▶ **About this task**:
The lines wanted are those in the data below that include "ActivityType".

▶ **Data records**:
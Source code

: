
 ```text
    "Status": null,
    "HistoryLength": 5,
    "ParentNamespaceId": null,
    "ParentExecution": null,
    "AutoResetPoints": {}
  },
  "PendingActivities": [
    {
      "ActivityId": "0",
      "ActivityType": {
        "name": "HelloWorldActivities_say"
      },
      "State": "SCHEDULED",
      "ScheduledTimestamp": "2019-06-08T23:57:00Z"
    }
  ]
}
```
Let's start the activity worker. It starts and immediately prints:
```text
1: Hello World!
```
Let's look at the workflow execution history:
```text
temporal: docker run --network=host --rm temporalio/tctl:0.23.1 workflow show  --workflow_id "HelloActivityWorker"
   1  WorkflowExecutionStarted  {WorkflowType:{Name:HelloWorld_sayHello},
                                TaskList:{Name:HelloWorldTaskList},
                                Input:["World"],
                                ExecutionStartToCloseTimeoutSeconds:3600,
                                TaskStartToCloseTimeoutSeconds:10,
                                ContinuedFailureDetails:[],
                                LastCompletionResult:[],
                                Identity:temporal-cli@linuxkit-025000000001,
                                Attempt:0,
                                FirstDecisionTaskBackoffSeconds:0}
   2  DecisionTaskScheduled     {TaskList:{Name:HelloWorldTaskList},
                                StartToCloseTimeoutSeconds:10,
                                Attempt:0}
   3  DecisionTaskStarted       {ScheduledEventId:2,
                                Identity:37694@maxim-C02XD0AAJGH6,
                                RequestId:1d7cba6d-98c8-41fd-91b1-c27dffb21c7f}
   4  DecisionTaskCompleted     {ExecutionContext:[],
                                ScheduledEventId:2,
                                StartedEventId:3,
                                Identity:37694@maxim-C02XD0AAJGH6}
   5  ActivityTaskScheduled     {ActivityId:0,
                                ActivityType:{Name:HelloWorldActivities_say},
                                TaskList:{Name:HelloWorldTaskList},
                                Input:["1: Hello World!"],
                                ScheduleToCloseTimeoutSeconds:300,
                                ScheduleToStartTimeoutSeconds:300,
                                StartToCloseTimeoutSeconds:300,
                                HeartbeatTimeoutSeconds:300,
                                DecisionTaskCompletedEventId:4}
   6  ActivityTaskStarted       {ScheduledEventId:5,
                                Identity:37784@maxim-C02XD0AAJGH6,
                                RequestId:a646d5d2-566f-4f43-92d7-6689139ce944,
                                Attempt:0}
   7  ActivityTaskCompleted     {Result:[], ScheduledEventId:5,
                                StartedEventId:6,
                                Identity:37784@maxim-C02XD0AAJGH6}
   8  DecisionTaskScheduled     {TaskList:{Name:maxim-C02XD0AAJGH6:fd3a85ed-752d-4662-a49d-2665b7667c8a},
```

▶ **Completed task**:
      "ActivityType": {
                                ActivityType:{Name:HelloWorldActivities_say},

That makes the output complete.